The Ford Explorer ruled the SUV roost for most of a generation. Lately, it has faced fierce competition from car based versions, referred to as Cross-Over Utilities because they are based on car platforms, rather than truck platforms. Honda redesigned their CUV, the cute CRV, for 2007, and took the market by storm. Sales are up 42%. Autoblog reports that the success of the CRV has strained Honda’s production capacity, while sales of Ford’s truck-based Explorer have sunk 23%. The news is not all bad for Ford:

On the flip side, sales of the redesigned Honda CR-V are up forty-two percent so far this year and it has jumped to the number one spot on the chart followed by the Toyota RAV-4 and Ford Escape, with the new Ford Edge coming on strong as well.

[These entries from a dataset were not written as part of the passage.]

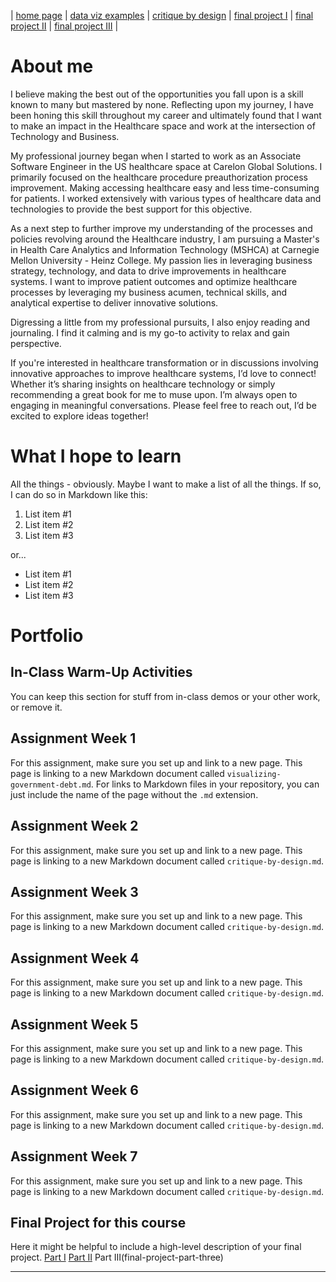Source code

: | [home page](https://cmustudent.github.io/tswd-portfolio-templates/) | [data viz examples](dataviz-examples) | [critique by design](critique-by-design) | [final project I](final-project-part-one) | [final project II](final-project-part-two) | [final project III](final-project-part-three) |

# About me
I believe making the best out of the opportunities you fall upon is a skill known to many but mastered by none. 
Reflecting upon my journey, I have been honing this skill throughout my career and ultimately found that I want to make an impact in the Healthcare space and work at the intersection of Technology and Business. 

My professional journey began when I started to work as an Associate Software Engineer in the US healthcare space at Carelon Global Solutions. I primarily focused on the healthcare procedure preauthorization process improvement. Making accessing healthcare easy and less time-consuming for patients. I worked extensively with various types of healthcare data and technologies to provide the best support for this objective. 

As a next step to further improve my understanding of the processes and policies revolving around the Healthcare industry, I am pursuing a Master's in Health Care Analytics and Information Technology (MSHCA) at Carnegie Mellon University - Heinz College. My passion lies in leveraging business strategy, technology, and data to drive improvements in healthcare systems. I want to improve patient outcomes and optimize healthcare processes by leveraging my business acumen, technical skills, and analytical expertise to deliver innovative solutions.

Digressing a little from my professional pursuits, I also enjoy reading and journaling. I find it calming and is my go-to activity to relax and gain perspective. 

If you're interested in healthcare transformation or in discussions involving innovative approaches to improve healthcare systems, I’d love to connect! Whether it’s sharing insights on healthcare technology or simply recommending a great book for me to muse upon. I’m always open to engaging in meaningful conversations. Please feel free to reach out, I’d be excited to explore ideas together!

# What I hope to learn
All the things - obviously. Maybe I want to make a list of all the things.  If so, I can do so in Markdown like this: 

1. List item #1
2. List item #2
3. List item #3

or...

- List item #1
- List item #2
- List item #3

# Portfolio

## In-Class Warm-Up Activities
You can keep this section for stuff from in-class demos or your other work, or remove it. 

## Assignment Week 1
For this assignment, make sure you set up and link to a new page.  This page is linking to a new Markdown document called `visualizing-government-debt.md`.  For links to Markdown files in your repository, you can just include the name of the page without the `.md` extension. 

## Assignment Week 2
For this assignment, make sure you set up and link to a new page. This page is linking to a new Markdown document called `critique-by-design.md`.  

## Assignment Week 3
For this assignment, make sure you set up and link to a new page. This page is linking to a new Markdown document called `critique-by-design.md`.  

## Assignment Week 4
For this assignment, make sure you set up and link to a new page. This page is linking to a new Markdown document called `critique-by-design.md`.  

## Assignment Week 5
For this assignment, make sure you set up and link to a new page. This page is linking to a new Markdown document called `critique-by-design.md`.  

## Assignment Week 6
For this assignment, make sure you set up and link to a new page.  This page is linking to a new Markdown document called `critique-by-design.md`.  

## Assignment Week 7
For this assignment, make sure you set up and link to a new page.  This page is linking to a new Markdown document called `critique-by-design.md`.  

## Final Project for this course
Here it might be helpful to include a high-level description of your final project. 
[Part I](final-project-part-one)
[Part II](final-project-part-two)
Part III(final-project-part-three)

---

Because we have moved even more downtown (yes, Cleveland still has a downtown), we decided to down-size from two cars to one. So we went out to our local Honda dealer to test drive the CR-V. Very practical; lots of space; but not very agile compared to our two stick-shift Accords. My wife nixed the chick-friendly CR-V. Too big and too high. So I tried out the Honda Civic SI. What a blast. A genuine boy-racer. It was real fun to snick it into 3rd and stomp the go-pedal. But the engine was turning over at 3000 rpm at freeway cruising speed and you could hear it. Fun for play but not the daily commute or the interstate trip. My wife noticed that you couldn’t even see the hood in the Civic. That made it a no-park, no-go car.

So we asked about stick-shift Accords. They had none. Nobody has any. That was salesman for “we don’t have any in stock but we don’t want you to leave the lot”. So I stuck my stake in the ground: “If it has to be automatic, it can’t be a 4-cylinder”.

So we ended up with yet another Honda Accord. But this one has a V6, a 5-speed auto, airbags everywhere, stability control, ABS and a cuter butt than the 2003 model. It wafts along. At 70mph, the engine is turning over at a tick over 2000rpm. Dab the accelerator and the local radar trap will nab you at 80mph. Stomp it, and you’re good for 100mph and a complete loss of driving privileges. Strangely, it is easier to drive slowly than the stick-shift four cylinder. It just wafts along, and you know that whatever sensible speed you want is just a dab away.

I was reminded of a BMW 535 that I drove back in the early 90s. Today’s Accord is more powerful, safer, and a whole lot cheaper than that BMW. Of course, the current BMW 5-series is a step-up from the Accord; a $15,000 step-up.

What does the CRV have that the Accord doesn’t? More space for cargo. You could likely get six live sheep in the back of a CRV and only two dead ones in the trunk of an Accord. What I really wanted was an Accord station wagon, the equivalent of the BMW 5-Series Sports Wagon. Hint to Honda: the Odyssey owns the minivan market; bring back an Accord Sports Wagon. You can do it now.